- WHAT IS EXPECTED
What's wanted is each entry repeated verbatim, minus its images.

[Dataset entries]
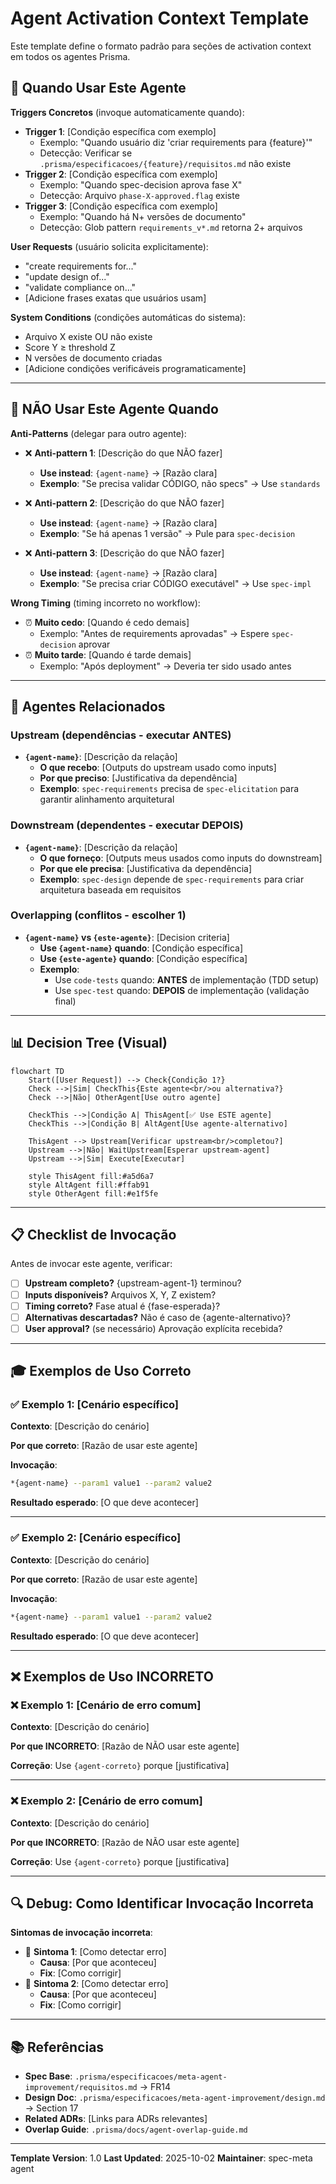 # Agent Activation Context Template

Este template define o formato padrão para seções de activation context em todos os agentes Prisma.

## 🎯 Quando Usar Este Agente

**Triggers Concretos** (invoque automaticamente quando):

- **Trigger 1**: [Condição específica com exemplo]
  - Exemplo: "Quando usuário diz 'criar requirements para {feature}'"
  - Detecção: Verificar se `.prisma/especificacoes/{feature}/requisitos.md` não existe
- **Trigger 2**: [Condição específica com exemplo]
  - Exemplo: "Quando spec-decision aprova fase X"
  - Detecção: Arquivo `phase-X-approved.flag` existe
- **Trigger 3**: [Condição específica com exemplo]
  - Exemplo: "Quando há N+ versões de documento"
  - Detecção: Glob pattern `requirements_v*.md` retorna 2+ arquivos

**User Requests** (usuário solicita explicitamente):

- "create requirements for..."
- "update design of..."
- "validate compliance on..."
- [Adicione frases exatas que usuários usam]

**System Conditions** (condições automáticas do sistema):

- Arquivo X existe OU não existe
- Score Y ≥ threshold Z
- N versões de documento criadas
- [Adicione condições verificáveis programaticamente]

---

## 🚫 NÃO Usar Este Agente Quando

**Anti-Patterns** (delegar para outro agente):

- ❌ **Anti-pattern 1**: [Descrição do que NÃO fazer]
  - **Use instead**: `{agent-name}` → [Razão clara]
  - **Exemplo**: "Se precisa validar CÓDIGO, não specs" → Use `standards`

- ❌ **Anti-pattern 2**: [Descrição do que NÃO fazer]
  - **Use instead**: `{agent-name}` → [Razão clara]
  - **Exemplo**: "Se há apenas 1 versão" → Pule para `spec-decision`

- ❌ **Anti-pattern 3**: [Descrição do que NÃO fazer]
  - **Use instead**: `{agent-name}` → [Razão clara]
  - **Exemplo**: "Se precisa criar CÓDIGO executável" → Use `spec-impl`

**Wrong Timing** (timing incorreto no workflow):

- ⏰ **Muito cedo**: [Quando é cedo demais]
  - Exemplo: "Antes de requirements aprovadas" → Espere `spec-decision` aprovar
- ⏰ **Muito tarde**: [Quando é tarde demais]
  - Exemplo: "Após deployment" → Deveria ter sido usado antes

---

## 🔗 Agentes Relacionados

### Upstream (dependências - executar ANTES)

- **`{agent-name}`**: [Descrição da relação]
  - **O que recebo**: [Outputs do upstream usado como inputs]
  - **Por que preciso**: [Justificativa da dependência]
  - **Exemplo**: `spec-requirements` precisa de `spec-elicitation` para garantir alinhamento arquitetural

### Downstream (dependentes - executar DEPOIS)

- **`{agent-name}`**: [Descrição da relação]
  - **O que forneço**: [Outputs meus usados como inputs do downstream]
  - **Por que ele precisa**: [Justificativa da dependência]
  - **Exemplo**: `spec-design` depende de `spec-requirements` para criar arquitetura baseada em requisitos

### Overlapping (conflitos - escolher 1)

- **`{agent-name}` vs `{este-agente}`**: [Decision criteria]
  - **Use `{agent-name}` quando**: [Condição específica]
  - **Use `{este-agente}` quando**: [Condição específica]
  - **Exemplo**:
    - Use `code-tests` quando: **ANTES** de implementação (TDD setup)
    - Use `spec-test` quando: **DEPOIS** de implementação (validação final)

---

## 📊 Decision Tree (Visual)

```mermaid
flowchart TD
    Start([User Request]) --> Check{Condição 1?}
    Check -->|Sim| CheckThis{Este agente<br/>ou alternativa?}
    Check -->|Não| OtherAgent[Use outro agente]

    CheckThis -->|Condição A| ThisAgent[✅ Use ESTE agente]
    CheckThis -->|Condição B| AltAgent[Use agente-alternativo]

    ThisAgent --> Upstream[Verificar upstream<br/>completou?]
    Upstream -->|Não| WaitUpstream[Esperar upstream-agent]
    Upstream -->|Sim| Execute[Executar]

    style ThisAgent fill:#a5d6a7
    style AltAgent fill:#ffab91
    style OtherAgent fill:#e1f5fe
```

---

## 📋 Checklist de Invocação

Antes de invocar este agente, verificar:

- [ ] **Upstream completo?** {upstream-agent-1} terminou?
- [ ] **Inputs disponíveis?** Arquivos X, Y, Z existem?
- [ ] **Timing correto?** Fase atual é {fase-esperada}?
- [ ] **Alternativas descartadas?** Não é caso de {agente-alternativo}?
- [ ] **User approval?** (se necessário) Aprovação explícita recebida?

---

## 🎓 Exemplos de Uso Correto

### ✅ Exemplo 1: [Cenário específico]

**Contexto**: [Descrição do cenário]

**Por que correto**: [Razão de usar este agente]

**Invocação**:

```bash
*{agent-name} --param1 value1 --param2 value2
```

**Resultado esperado**: [O que deve acontecer]

---

### ✅ Exemplo 2: [Cenário específico]

**Contexto**: [Descrição do cenário]

**Por que correto**: [Razão de usar este agente]

**Invocação**:

```bash
*{agent-name} --param1 value1 --param2 value2
```

**Resultado esperado**: [O que deve acontecer]

---

## ❌ Exemplos de Uso INCORRETO

### ❌ Exemplo 1: [Cenário de erro comum]

**Contexto**: [Descrição do cenário]

**Por que INCORRETO**: [Razão de NÃO usar este agente]

**Correção**: Use `{agent-correto}` porque [justificativa]

---

### ❌ Exemplo 2: [Cenário de erro comum]

**Contexto**: [Descrição do cenário]

**Por que INCORRETO**: [Razão de NÃO usar este agente]

**Correção**: Use `{agent-correto}` porque [justificativa]

---

## 🔍 Debug: Como Identificar Invocação Incorreta

**Sintomas de invocação incorreta**:

- 🔴 **Sintoma 1**: [Como detectar erro]
  - **Causa**: [Por que aconteceu]
  - **Fix**: [Como corrigir]
- 🔴 **Sintoma 2**: [Como detectar erro]
  - **Causa**: [Por que aconteceu]
  - **Fix**: [Como corrigir]

---

## 📚 Referências

- **Spec Base**: `.prisma/especificacoes/meta-agent-improvement/requisitos.md` → FR14
- **Design Doc**: `.prisma/especificacoes/meta-agent-improvement/design.md` → Section 17
- **Related ADRs**: [Links para ADRs relevantes]
- **Overlap Guide**: `.prisma/docs/agent-overlap-guide.md`

---

**Template Version**: 1.0
**Last Updated**: 2025-10-02
**Maintainer**: spec-meta agent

- EXERCISE RESULT
 # Agent Activation Context Template

Este template define o formato padrão para seções de activation context em todos os agentes Prisma.

## 🎯 Quando Usar Este Agente

**Triggers Concretos** (invoque automaticamente quando):

- **Trigger 1**: [Condição específica com exemplo]
  - Exemplo: "Quando usuário diz 'criar requirements para {feature}'"
  - Detecção: Verificar se `.prisma/especificacoes/{feature}/requisitos.md` não existe
- **Trigger 2**: [Condição específica com exemplo]
  - Exemplo: "Quando spec-decision aprova fase X"
  - Detecção: Arquivo `phase-X-approved.flag` existe
- **Trigger 3**: [Condição específica com exemplo]
  - Exemplo: "Quando há N+ versões de documento"
  - Detecção: Glob pattern `requirements_v*.md` retorna 2+ arquivos

**User Requests** (usuário solicita explicitamente):

- "create requirements for..."
- "update design of..."
- "validate compliance on..."
- [Adicione frases exatas que usuários usam]

**System Conditions** (condições automáticas do sistema):

- Arquivo X existe OU não existe
- Score Y ≥ threshold Z
- N versões de documento criadas
- [Adicione condições verificáveis programaticamente]

---

## 🚫 NÃO Usar Este Agente Quando

**Anti-Patterns** (delegar para outro agente):

- ❌ **Anti-pattern 1**: [Descrição do que NÃO fazer]
  - **Use instead**: `{agent-name}` → [Razão clara]
  - **Exemplo**: "Se precisa validar CÓDIGO, não specs" → Use `standards`

- ❌ **Anti-pattern 2**: [Descrição do que NÃO fazer]
  - **Use instead**: `{agent-name}` → [Razão clara]
  - **Exemplo**: "Se há apenas 1 versão" → Pule para `spec-decision`

- ❌ **Anti-pattern 3**: [Descrição do que NÃO fazer]
  - **Use instead**: `{agent-name}` → [Razão clara]
  - **Exemplo**: "Se precisa criar CÓDIGO executável" → Use `spec-impl`

**Wrong Timing** (timing incorreto no workflow):

- ⏰ **Muito cedo**: [Quando é cedo demais]
  - Exemplo: "Antes de requirements aprovadas" → Espere `spec-decision` aprovar
- ⏰ **Muito tarde**: [Quando é tarde demais]
  - Exemplo: "Após deployment" → Deveria ter sido usado antes

---

## 🔗 Agentes Relacionados

### Upstream (dependências - executar ANTES)

- **`{agent-name}`**: [Descrição da relação]
  - **O que recebo**: [Outputs do upstream usado como inputs]
  - **Por que preciso**: [Justificativa da dependência]
  - **Exemplo**: `spec-requirements` precisa de `spec-elicitation` para garantir alinhamento arquitetural

### Downstream (dependentes - executar DEPOIS)

- **`{agent-name}`**: [Descrição da relação]
  - **O que forneço**: [Outputs meus usados como inputs do downstream]
  - **Por que ele precisa**: [Justificativa da dependência]
  - **Exemplo**: `spec-design` depende de `spec-requirements` para criar arquitetura baseada em requisitos

### Overlapping (conflitos - escolher 1)

- **`{agent-name}` vs `{este-agente}`**: [Decision criteria]
  - **Use `{agent-name}` quando**: [Condição específica]
  - **Use `{este-agente}` quando**: [Condição específica]
  - **Exemplo**:
    - Use `code-tests` quando: **ANTES** de implementação (TDD setup)
    - Use `spec-test` quando: **DEPOIS** de implementação (validação final)

---

## 📊 Decision Tree (Visual)

```mermaid
flowchart TD
    Start([User Request]) --> Check{Condição 1?}
    Check -->|Sim| CheckThis{Este agente<br/>ou alternativa?}
    Check -->|Não| OtherAgent[Use outro agente]

    CheckThis -->|Condição A| ThisAgent[✅ Use ESTE agente]
    CheckThis -->|Condição B| AltAgent[Use agente-alternativo]

    ThisAgent --> Upstream[Verificar upstream<br/>completou?]
    Upstream -->|Não| WaitUpstream[Esperar upstream-agent]
    Upstream -->|Sim| Execute[Executar]

    style ThisAgent fill:#a5d6a7
    style AltAgent fill:#ffab91
    style OtherAgent fill:#e1f5fe
```

---

## 📋 Checklist de Invocação

Antes de invocar este agente, verificar:

- [ ] **Upstream completo?** {upstream-agent-1} terminou?
- [ ] **Inputs disponíveis?** Arquivos X, Y, Z existem?
- [ ] **Timing correto?** Fase atual é {fase-esperada}?
- [ ] **Alternativas descartadas?** Não é caso de {agente-alternativo}?
- [ ] **User approval?** (se necessário) Aprovação explícita recebida?

---

## 🎓 Exemplos de Uso Correto

### ✅ Exemplo 1: [Cenário específico]

**Contexto**: [Descrição do cenário]

**Por que correto**: [Razão de usar este agente]

**Invocação**:

```bash
*{agent-name} --param1 value1 --param2 value2
```

**Resultado esperado**: [O que deve acontecer]

---

### ✅ Exemplo 2: [Cenário específico]

**Contexto**: [Descrição do cenário]

**Por que correto**: [Razão de usar este agente]

**Invocação**:

```bash
*{agent-name} --param1 value1 --param2 value2
```

**Resultado esperado**: [O que deve acontecer]

---

## ❌ Exemplos de Uso INCORRETO

### ❌ Exemplo 1: [Cenário de erro comum]

**Contexto**: [Descrição do cenário]

**Por que INCORRETO**: [Razão de NÃO usar este agente]

**Correção**: Use `{agent-correto}` porque [justificativa]

---

### ❌ Exemplo 2: [Cenário de erro comum]

**Contexto**: [Descrição do cenário]

**Por que INCORRETO**: [Razão de NÃO usar este agente]

**Correção**: Use `{agent-correto}` porque [justificativa]

---

## 🔍 Debug: Como Identificar Invocação Incorreta

**Sintomas de invocação incorreta**:

- 🔴 **Sintoma 1**: [Como detectar erro]
  - **Causa**: [Por que aconteceu]
  - **Fix**: [Como corrigir]
- 🔴 **Sintoma 2**: [Como detectar erro]
  - **Causa**: [Por que aconteceu]
  - **Fix**: [Como corrigir]

---

## 📚 Referências

- **Spec Base**: `.prisma/especificacoes/meta-agent-improvement/requisitos.md` → FR14
- **Design Doc**: `.prisma/especificacoes/meta-agent-improvement/design.md` → Section 17
- **Related ADRs**: [Links para ADRs relevantes]
- **Overlap Guide**: `.prisma/docs/agent-overlap-guide.md`

---

**Template Version**: 1.0
**Last Updated**: 2025-10-02
**Maintainer**: spec-meta agent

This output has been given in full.